Tras la publicación del Decreto de Necesidad y Urgencia (DNU) 41/2026, las empresas podrán solicitar un dictamen previo sobre sus operaciones, ganando previsibilidad y menos demoras en frontera
El Gobierno, a través del Decreto de Necesidad y Urgencia (DNU) 41/2026, dispuso cambios clave sobre el funcionamiento del Código Aduanero. Según el texto firmado por Javier Milei y su gabinete, decidieron cómo se tramitan las resoluciones anticipadas para importaciones y exportaciones, un eje central dentro de la operatoria del comercio exterior.
La medida dispone que, desde su publicación, los importadores y exportadores podrán pedir por adelantado dictámenes oficiales sobre la clasificación de los productos y sobre su origen, es decir, sobre si un producto es considerado nacional o extranjero. Esos dictámenes anticipados permiten saber, antes de operar, cuál será el tratamiento aduanero exacto que se aplicará a una mercadería y bajo qué régimen impositivo o restricción será encuadrada.
La principal novedad del decreto es la reasignación de quién maneja estos trámites según el tipo de consulta. Para la clasificación arancelaria y el valor de la mercadería, la responsabilidad queda en manos del servicio aduanero, la esfera técnica de la aduana dependiente de la Agencia Nacional de Recaudación y Control Aduanero (ARCA). En cambio, cuando lo que se discute es el origen del producto, el trámite pasará a la órbita de la Secretaría de Industria y Comercio del Ministerio de Economía. El organismo podrá delegar esta función sólo en autoridades con rango de subsecretario o superior.
Para ambos casos, la administración estableció un plazo máximo de 30 días para que se expidan sobre las solicitudes. Si no hay respuesta en ese tiempo, la persona o empresa interesada podrá avanzar con la operación comercial bajo las condiciones que propuso inicialmente y la aduana podrá exigir una garantía como respaldo. Una fuente técnica del sector detalló: “El usuario podrá seguir con la importación aun si la administración no contesta a tiempo”.
Otra de las modificaciones clave es la definición de los canales de reclamo. Cuando se trate de una resolución sobre la clasificación o valor de la mercadería, el importador o exportador podrá impugnar la decisión ante la propia aduana, conforme los mecanismos del código vigente. Si en cambio se trata de una decisión sobre el origen del producto, los recursos administrativos se deberán tramitar ante la Secretaría de Industria y Comercio, bajo los procedimientos fijados para la administración pública.
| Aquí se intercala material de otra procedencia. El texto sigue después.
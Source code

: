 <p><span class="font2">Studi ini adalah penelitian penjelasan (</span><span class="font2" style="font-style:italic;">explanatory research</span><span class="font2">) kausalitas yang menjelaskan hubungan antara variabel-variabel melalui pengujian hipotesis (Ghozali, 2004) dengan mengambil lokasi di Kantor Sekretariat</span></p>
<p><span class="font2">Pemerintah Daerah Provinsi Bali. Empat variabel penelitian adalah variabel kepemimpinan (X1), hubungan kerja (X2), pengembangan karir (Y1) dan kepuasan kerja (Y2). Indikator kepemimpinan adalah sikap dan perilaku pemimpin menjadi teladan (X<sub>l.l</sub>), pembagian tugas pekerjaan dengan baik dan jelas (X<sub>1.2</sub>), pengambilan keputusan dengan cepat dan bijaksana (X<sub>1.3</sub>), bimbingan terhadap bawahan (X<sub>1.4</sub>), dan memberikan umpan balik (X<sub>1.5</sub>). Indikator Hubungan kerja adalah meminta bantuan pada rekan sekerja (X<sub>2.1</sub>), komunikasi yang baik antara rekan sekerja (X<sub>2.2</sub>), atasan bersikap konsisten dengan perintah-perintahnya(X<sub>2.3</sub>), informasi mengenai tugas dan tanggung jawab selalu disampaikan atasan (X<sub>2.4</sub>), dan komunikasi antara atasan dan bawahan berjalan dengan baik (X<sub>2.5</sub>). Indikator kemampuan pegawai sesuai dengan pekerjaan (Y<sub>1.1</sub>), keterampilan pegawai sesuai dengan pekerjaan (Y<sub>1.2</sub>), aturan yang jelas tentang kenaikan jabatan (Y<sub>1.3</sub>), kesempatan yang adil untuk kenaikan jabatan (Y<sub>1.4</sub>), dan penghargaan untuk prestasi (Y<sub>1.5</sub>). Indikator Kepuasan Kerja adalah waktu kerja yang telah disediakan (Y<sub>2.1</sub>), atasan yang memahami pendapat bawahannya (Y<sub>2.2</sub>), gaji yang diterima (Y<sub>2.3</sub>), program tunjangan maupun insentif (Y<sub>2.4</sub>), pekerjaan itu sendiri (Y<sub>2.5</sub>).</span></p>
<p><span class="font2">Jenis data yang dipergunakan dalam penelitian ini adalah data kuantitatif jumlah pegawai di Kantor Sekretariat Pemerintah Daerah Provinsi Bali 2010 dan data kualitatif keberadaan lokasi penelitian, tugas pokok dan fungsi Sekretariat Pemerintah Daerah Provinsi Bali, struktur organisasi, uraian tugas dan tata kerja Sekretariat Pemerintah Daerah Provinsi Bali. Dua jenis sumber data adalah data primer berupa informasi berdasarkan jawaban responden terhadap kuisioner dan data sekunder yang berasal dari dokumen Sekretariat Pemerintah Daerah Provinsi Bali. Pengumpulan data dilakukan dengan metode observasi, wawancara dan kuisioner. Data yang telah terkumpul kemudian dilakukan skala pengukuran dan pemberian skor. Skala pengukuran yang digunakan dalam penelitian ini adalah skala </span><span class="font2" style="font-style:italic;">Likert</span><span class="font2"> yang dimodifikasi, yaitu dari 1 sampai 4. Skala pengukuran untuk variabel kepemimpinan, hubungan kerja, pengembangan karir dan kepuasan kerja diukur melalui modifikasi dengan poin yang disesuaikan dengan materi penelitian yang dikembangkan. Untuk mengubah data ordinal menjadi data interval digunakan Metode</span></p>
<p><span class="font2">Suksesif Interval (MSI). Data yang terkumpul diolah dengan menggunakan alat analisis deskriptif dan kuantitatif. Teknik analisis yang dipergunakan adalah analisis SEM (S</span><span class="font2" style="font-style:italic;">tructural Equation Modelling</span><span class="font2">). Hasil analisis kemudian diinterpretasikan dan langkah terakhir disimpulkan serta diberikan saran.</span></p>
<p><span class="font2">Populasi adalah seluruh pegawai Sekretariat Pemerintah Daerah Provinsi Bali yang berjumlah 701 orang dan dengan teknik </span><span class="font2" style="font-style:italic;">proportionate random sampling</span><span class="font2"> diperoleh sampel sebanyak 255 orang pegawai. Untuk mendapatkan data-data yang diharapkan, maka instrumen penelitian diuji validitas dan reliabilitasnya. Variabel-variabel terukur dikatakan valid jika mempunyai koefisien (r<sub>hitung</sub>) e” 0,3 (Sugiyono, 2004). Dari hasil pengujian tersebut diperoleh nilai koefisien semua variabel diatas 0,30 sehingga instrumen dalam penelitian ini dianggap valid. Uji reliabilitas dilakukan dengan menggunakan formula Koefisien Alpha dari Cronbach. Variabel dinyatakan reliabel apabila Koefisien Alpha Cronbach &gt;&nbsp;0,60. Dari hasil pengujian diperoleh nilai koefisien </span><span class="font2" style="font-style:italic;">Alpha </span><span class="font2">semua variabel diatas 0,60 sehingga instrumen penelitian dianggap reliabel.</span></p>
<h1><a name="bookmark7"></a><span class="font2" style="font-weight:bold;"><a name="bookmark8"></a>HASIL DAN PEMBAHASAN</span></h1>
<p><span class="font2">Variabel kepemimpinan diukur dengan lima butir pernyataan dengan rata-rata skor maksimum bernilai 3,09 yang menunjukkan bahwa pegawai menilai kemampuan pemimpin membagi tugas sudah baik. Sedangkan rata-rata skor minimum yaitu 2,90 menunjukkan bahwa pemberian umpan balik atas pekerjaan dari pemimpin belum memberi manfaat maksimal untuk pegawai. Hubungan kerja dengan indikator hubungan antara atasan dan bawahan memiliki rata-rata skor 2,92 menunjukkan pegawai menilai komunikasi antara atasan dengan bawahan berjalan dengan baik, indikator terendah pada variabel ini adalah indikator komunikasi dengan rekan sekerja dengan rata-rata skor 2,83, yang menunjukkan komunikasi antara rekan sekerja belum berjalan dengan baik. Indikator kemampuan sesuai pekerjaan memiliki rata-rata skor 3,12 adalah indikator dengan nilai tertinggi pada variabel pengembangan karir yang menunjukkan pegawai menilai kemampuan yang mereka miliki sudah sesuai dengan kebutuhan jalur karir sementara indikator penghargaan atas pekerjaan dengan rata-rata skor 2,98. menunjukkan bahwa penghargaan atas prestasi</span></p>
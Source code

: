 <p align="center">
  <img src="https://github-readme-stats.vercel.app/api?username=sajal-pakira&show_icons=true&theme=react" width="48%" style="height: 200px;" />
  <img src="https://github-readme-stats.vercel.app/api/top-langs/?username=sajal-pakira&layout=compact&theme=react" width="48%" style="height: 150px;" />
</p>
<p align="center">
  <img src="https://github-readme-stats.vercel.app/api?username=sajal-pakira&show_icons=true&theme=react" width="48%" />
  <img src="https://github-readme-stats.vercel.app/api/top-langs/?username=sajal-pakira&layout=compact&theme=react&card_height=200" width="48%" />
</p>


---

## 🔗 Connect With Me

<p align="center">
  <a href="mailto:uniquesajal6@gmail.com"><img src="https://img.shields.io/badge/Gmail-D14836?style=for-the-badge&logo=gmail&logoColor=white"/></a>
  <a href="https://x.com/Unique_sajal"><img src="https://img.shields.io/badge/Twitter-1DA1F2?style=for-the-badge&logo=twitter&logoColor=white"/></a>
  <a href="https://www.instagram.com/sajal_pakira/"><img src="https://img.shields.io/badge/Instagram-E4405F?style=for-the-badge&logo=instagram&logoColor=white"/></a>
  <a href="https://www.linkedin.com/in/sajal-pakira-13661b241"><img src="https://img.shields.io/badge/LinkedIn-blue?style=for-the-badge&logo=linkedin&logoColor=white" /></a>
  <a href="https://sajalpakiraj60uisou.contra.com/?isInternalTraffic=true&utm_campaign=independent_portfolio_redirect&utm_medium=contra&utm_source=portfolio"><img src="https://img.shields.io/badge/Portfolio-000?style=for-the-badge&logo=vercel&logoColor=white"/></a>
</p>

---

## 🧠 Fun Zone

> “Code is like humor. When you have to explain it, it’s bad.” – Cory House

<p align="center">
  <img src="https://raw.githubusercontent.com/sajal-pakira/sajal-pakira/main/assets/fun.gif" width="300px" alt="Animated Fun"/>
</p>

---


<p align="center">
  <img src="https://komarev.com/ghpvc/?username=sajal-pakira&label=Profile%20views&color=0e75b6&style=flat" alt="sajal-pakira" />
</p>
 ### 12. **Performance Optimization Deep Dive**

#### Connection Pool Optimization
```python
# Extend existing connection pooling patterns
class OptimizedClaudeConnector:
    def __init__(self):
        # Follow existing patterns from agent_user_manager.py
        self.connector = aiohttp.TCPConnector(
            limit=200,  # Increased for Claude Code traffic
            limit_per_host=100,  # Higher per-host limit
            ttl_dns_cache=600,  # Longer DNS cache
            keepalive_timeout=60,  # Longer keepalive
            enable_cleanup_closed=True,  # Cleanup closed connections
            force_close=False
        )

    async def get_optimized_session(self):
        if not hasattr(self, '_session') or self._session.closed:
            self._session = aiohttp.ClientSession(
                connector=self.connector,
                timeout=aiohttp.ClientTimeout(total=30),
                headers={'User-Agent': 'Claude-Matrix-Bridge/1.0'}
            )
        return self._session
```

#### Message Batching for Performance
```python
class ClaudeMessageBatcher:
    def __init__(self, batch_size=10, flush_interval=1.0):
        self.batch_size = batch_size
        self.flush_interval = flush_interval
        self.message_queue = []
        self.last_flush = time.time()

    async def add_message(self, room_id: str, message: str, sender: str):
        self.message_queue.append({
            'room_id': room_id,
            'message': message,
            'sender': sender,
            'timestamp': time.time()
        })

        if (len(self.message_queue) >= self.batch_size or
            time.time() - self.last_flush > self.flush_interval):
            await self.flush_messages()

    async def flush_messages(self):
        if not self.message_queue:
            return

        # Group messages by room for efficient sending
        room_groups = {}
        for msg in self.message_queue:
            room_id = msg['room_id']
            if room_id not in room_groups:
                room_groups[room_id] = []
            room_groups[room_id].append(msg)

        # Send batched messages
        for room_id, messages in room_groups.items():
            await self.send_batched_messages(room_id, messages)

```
La reforma impacta directamente en la transparencia y previsibilidad del comercio exterior argentino. Uno de los motivos fundamentales es la obligación internacional de la República Argentina de cumplir con el Acuerdo sobre Facilitación del Comercio de la Organización Mundial del Comercio (OMC), que exige que los países tengan reguladas y operativas estas resoluciones anticipadas para exportadores e importadores.
El plazo original para tener el esquema vigente era el 23 de julio de 2024, pero la Argentina solicitó una prórroga, que la OMC otorgó de manera automática, extendiéndose hasta el 23 de enero de 2026. El propio decreto reconoce: “La proximidad del vencimiento tornó incompatible el trámite normal de las leyes”, justificando de ese modo el uso de la facultad presidencial para dictar decretos de necesidad y urgencia, sin pasar previamente por el Congreso de la Nación.
En los considerandos, el texto insiste en que la medida apunta a simplificar y desburocratizar los procedimientos aduaneros. Entre los fundamentos se sostiene que los importadores y exportadores, al contar con respuestas claras de manera previa, podrán operar “con seguridad jurídica”, evitando demoras y sorpresas ante inspecciones.
En lo operativo, las reglas sobre resoluciones anticipadas ya estaban siendo implementadas desde 2023 por medio de tres resoluciones dictadas por la entonces Administración Federal de Ingresos Públicos: la Resolución 5473/23, que regula los pedidos sobre clasificación arancelaria; la Resolución 5477/23, para cuestiones de valoración y, desde febrero de 2024, la Resolución 5484/24, para criterios técnicos aduaneros.
Ahora, el DNU 41/2026 delimita específicamente el marco para el tema del “origen” y faculta a la Secretaría de Industria y Comercio a dictar todas las normas necesarias para implementar el procedimiento en ese campo, incluyendo requisitos, formas y tiempos. Además, establece que sus decisiones serán válidas y “obligatorias” para la administración, salvo que cambien las leyes o surjan hechos nuevos que no admiten comparación con los que originaron la resolución.